Exercise objective:
Could you say how many lines in the records include "icon"? Please give the number by itself.

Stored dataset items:
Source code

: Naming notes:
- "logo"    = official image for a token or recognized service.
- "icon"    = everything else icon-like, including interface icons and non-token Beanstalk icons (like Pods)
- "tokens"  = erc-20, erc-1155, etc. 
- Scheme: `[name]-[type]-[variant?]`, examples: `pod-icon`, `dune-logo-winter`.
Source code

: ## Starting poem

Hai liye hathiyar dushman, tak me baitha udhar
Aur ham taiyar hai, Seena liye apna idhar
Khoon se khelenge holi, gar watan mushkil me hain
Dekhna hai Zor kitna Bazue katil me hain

---

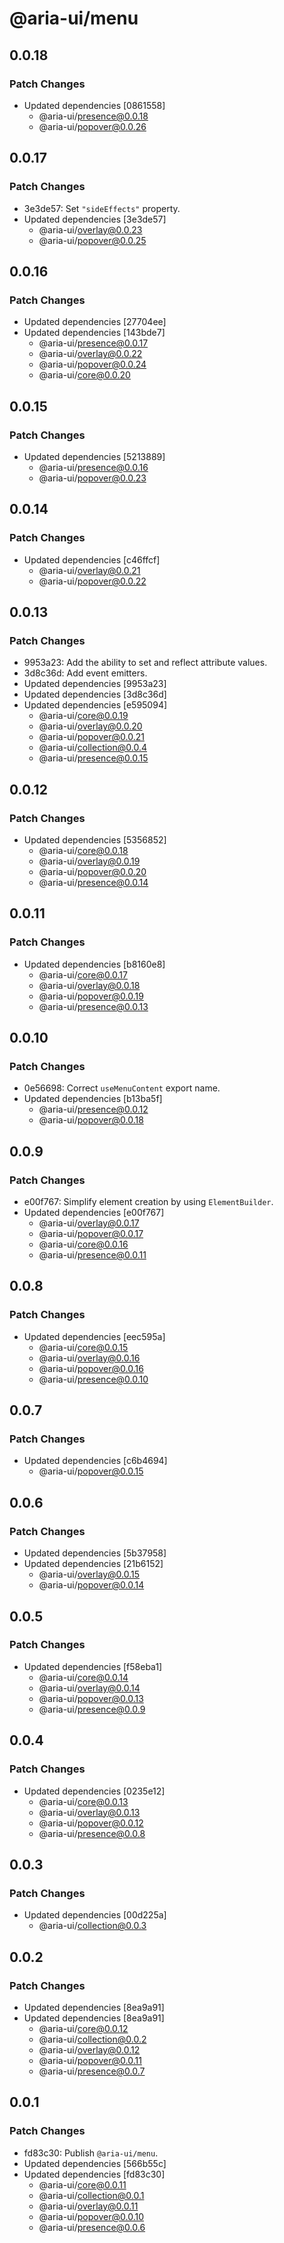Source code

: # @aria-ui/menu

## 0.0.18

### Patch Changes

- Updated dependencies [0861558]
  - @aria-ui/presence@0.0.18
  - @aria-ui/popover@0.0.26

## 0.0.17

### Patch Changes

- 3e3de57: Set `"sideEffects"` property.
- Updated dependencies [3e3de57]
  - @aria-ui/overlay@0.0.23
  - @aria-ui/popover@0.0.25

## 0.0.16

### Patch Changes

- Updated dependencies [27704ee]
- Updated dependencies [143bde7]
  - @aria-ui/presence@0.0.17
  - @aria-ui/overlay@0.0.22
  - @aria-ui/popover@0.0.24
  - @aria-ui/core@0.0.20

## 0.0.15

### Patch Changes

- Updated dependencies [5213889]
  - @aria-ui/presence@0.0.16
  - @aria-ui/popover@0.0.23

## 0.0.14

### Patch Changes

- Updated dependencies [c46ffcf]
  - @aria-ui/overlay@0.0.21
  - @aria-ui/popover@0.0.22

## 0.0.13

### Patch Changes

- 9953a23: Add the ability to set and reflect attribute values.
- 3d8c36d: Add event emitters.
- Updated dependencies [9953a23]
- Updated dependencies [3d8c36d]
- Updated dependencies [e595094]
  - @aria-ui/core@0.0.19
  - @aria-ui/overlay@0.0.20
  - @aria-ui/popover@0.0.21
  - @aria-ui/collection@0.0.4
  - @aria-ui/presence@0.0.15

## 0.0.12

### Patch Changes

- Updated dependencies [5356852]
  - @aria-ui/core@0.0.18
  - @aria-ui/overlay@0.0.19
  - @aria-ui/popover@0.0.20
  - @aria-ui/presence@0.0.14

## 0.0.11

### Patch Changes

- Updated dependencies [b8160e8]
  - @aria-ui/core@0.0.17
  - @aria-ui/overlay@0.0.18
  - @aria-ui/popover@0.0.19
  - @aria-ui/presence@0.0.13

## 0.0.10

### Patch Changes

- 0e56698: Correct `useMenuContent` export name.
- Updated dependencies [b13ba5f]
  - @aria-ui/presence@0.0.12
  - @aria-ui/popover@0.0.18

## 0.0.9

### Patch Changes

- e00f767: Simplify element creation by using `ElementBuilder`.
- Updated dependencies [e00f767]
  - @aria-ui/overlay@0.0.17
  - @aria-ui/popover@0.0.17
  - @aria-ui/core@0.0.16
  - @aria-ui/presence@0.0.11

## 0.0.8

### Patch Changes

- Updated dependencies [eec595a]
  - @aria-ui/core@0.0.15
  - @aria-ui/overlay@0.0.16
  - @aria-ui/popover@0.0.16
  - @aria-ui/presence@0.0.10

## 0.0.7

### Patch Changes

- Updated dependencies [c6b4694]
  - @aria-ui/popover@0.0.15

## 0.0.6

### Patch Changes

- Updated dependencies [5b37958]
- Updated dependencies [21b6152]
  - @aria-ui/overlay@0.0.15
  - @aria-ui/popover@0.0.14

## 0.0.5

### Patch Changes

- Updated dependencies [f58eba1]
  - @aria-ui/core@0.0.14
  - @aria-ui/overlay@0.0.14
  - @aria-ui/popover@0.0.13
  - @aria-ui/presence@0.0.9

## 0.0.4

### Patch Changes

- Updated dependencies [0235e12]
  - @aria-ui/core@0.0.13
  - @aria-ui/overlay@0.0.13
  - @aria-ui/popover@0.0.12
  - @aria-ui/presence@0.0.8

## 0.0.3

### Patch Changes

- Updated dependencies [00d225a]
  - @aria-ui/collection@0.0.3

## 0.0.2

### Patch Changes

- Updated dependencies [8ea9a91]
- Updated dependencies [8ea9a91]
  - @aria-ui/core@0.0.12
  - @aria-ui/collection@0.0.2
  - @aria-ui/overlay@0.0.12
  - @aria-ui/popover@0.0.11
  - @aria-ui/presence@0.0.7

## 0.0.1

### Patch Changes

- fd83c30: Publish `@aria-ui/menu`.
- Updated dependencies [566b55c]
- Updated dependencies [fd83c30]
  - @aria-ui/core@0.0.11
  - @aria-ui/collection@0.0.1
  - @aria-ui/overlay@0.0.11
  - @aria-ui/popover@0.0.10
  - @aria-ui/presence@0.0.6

Solution to this task:
2